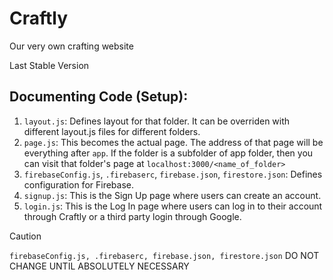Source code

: # Craftly

Our very own crafting website

Last Stable Version

## Documenting Code (Setup):

1. `layout.js`: Defines layout for that folder. It can be overriden with different layout.js files for different folders.
2. `page.js`: This becomes the actual page. The address of that page will be everything after `app`. If the folder is a subfolder of app folder, then you can visit that folder's page at `localhost:3000/<name_of_folder>`
3. `firebaseConfig.js`, `.firebaserc`, `firebase.json`, `firestore.json`: Defines configuration for Firebase.
4. `signup.js`: This is the Sign Up page where users can create an account.
5. `login.js`: This is the Log In page where users can log in to their account through Craftly or a third party login through Google.

> [!CAUTION]
> `firebaseConfig.js, .firebaserc, firebase.json, firestore.json` DO NOT CHANGE UNTIL ABSOLUTELY NECESSARY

_Task to complete_. In the entries above, find the line that contains "This becomes the", then repeat exactly every line from the first one through that line, with no pictures.

_Your solution_.
Source code

: # Craftly

Our very own crafting website

Last Stable Version

## Documenting Code (Setup):

1. `layout.js`: Defines layout for that folder. It can be overriden with different layout.js files for different folders.
2. `page.js`: This becomes the actual page. The address of that page will be everything after `app`. If the folder is a subfolder of app folder, then you can visit that folder's page at `localhost:3000/<name_of_folder>`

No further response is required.